The Idol House of Astarte

  • Publicado originalmente na Royal Magazine, em 1928, no Reino Unido, e na Detective Story Magazine nos Estados Unidos. Lá, o conto teve o título The Solving Six and the Evil Hour.

Pensando na temporalidade de ações para o clube, os eventos deste conto se passam uma semana depois de O Clube das Terças-feiras, e quem narra o caso desta vez é o Dr. Pender. Esta é uma trama diferente no escopo da obra de Agatha Christie, pelos ingredientes sobrenaturais que pontuam o seu desenvolvimento (como ela faria, anos mais tarde, em O Cavalo Amarelo), mas a solução, como já era esperado, não apela em nada para o mundo espiritual.
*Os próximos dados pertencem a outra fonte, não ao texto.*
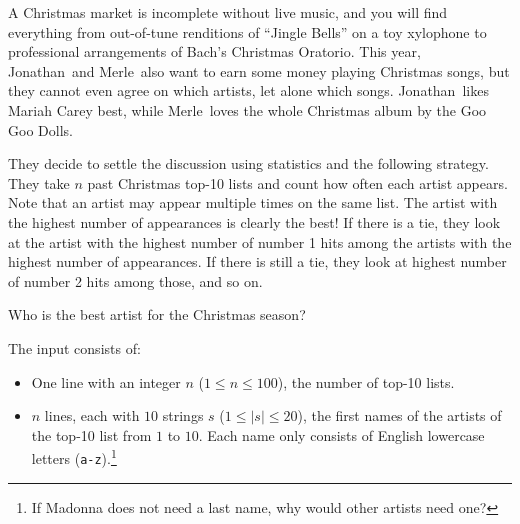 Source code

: 

\newcommand{\maxn}{100}
\newcommand{\maxlen}{20}

\newcommand{\nameA}{Jonathan}
\newcommand{\nameB}{Merle}

A Christmas market is incomplete without live music, and you will find everything from out-of-tune renditions of ``Jingle Bells'' on a toy xylophone to professional arrangements of Bach's Christmas Oratorio.
This year, \nameA~and \nameB~also want to earn some money playing Christmas songs, but they cannot even agree on which artists, let alone which songs.
\nameA~likes Mariah Carey best, while \nameB~loves the whole Christmas album by the Goo Goo Dolls.

They decide to settle the discussion using statistics and the following strategy.
They take $n$ past Christmas top-10 lists and count how often each artist appears.
Note that an artist may appear multiple times on the same list.
The artist with the highest number of appearances is clearly the best!
If there is a tie, they look at the artist with the highest number of number 1 hits
among the artists with the highest number of appearances.
If there is still a tie, they look at highest number of number 2 hits among those, and so on.

Who is the best artist for the Christmas season?



\begin{Input}
    The input consists of:
    \begin{itemize}
        \item One line with an integer $n$ ($1\leq n \leq \maxn$), the number of top-10 lists.
        \item $n$ lines, each with $10$ strings $s$ ($1 \leq |s| \leq \maxlen$),
    the first names of the artists of the top-10 list from $1$ to $10$. Each
    name only consists of English lowercase letters (\texttt{a-z}).\footnote{If Madonna does not need a last name, why would other artists need one?}
    \end{itemize}
\end{Input}

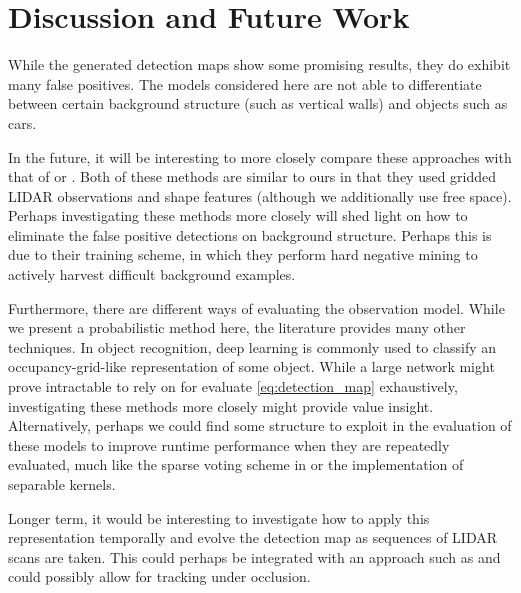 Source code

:\section{Discussion and Future Work} \label{sec:discussion}

While the generated detection maps show some promising results, they do exhibit
many false positives. The models considered here are not able to differentiate
between certain background structure (such as vertical walls) and objects such
as cars.

In the future, it will be interesting to more closely compare these approaches
with that of \citep{wang2015RSS} or \citep{Engelcke2017ICRA}. Both of these
methods are similar to ours in that they used gridded \ac{LIDAR} observations
and shape features (although we additionally use free space). Perhaps
investigating these methods more closely will shed light on how to eliminate the
false positive detections on background structure. Perhaps this is due to their
training scheme, in which they perform hard negative mining to actively harvest
difficult background examples.

Furthermore, there are different ways of evaluating the observation model. While
we present a probabilistic method here, the literature provides many other
techniques. In object recognition, deep learning is commonly used to classify an
occupancy-grid-like representation of some object. While a large network might
prove intractable to rely on for evaluate \eqref{eq:detection_map} exhaustively,
investigating these methods more closely might provide value insight.
Alternatively, perhaps we could find some structure to exploit in the evaluation
of these models to improve runtime performance when they are repeatedly
evaluated, much like the sparse voting scheme in \citet{wang2015RSS} or the
implementation of separable kernels.

Longer term, it would be interesting to investigate how to apply this
representation temporally and evolve the detection map as sequences of
\ac{LIDAR} scans are taken. This could perhaps be integrated with an approach
such as \cite{ushani2017ICRA} and could possibly allow for tracking under
occlusion.

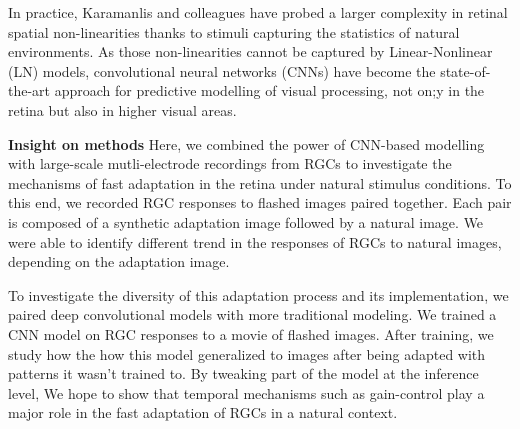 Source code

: 
In practice, Karamanlis and colleagues \citep{kim_nonlinear_2020} have
probed a larger complexity in retinal spatial non-linearities thanks to stimuli
capturing the statistics of natural environments.
As those non-linearities cannot be captured by Linear-Nonlinear (LN) models,
convolutional neural networks (CNNs) have become the state-of-the-art approach
for predictive modelling of visual processing, not on;y in the retina but also
in higher visual areas. %

\textbf{Insight on methods}
Here, we combined the power of CNN-based modelling with large-scale
mutli-electrode recordings from RGCs to investigate the mechanisms of fast
adaptation in the retina under natural stimulus conditions. To this end, we
recorded RGC responses to flashed images paired together. Each pair is composed
of a synthetic adaptation image followed by a natural image. We were able to
identify different trend in the responses of RGCs to natural images, depending
on the adaptation image.

To investigate the diversity of this adaptation process and its implementation,
we paired deep convolutional models with more traditional modeling. We trained
a CNN model on RGC responses to a movie of flashed images. After training, we
study how the how this model generalized to images after being adapted with
patterns it wasn't trained to. By tweaking part of the model at the inference
level, We hope to show that temporal mechanisms such as gain-control play a
major role in the fast adaptation of RGCs in a natural context.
A trama acontece em Silent Grove, uma casa nos arredores de Dartmoor. A maneira como a autora descreve a atmosfera do local, a beleza de uma mulher chamada Diana (que está presente numa festa dada na casa, após a qual acontece a tragédia), as relíquias da Idade da Pedra na campina ao redor da propriedade e um “autêntico bosque de Astarte” nas redondezas ajuda ao leitor a construir um panorama muito sombrio e místico de todo o ambiente. É um conto que traz um crime incomum, com uma motivação que se coloca de forma diferente do que esperamos e uma resolução que faz jus ao suspense criado. Com certeza é uma das melhores histórias do volume.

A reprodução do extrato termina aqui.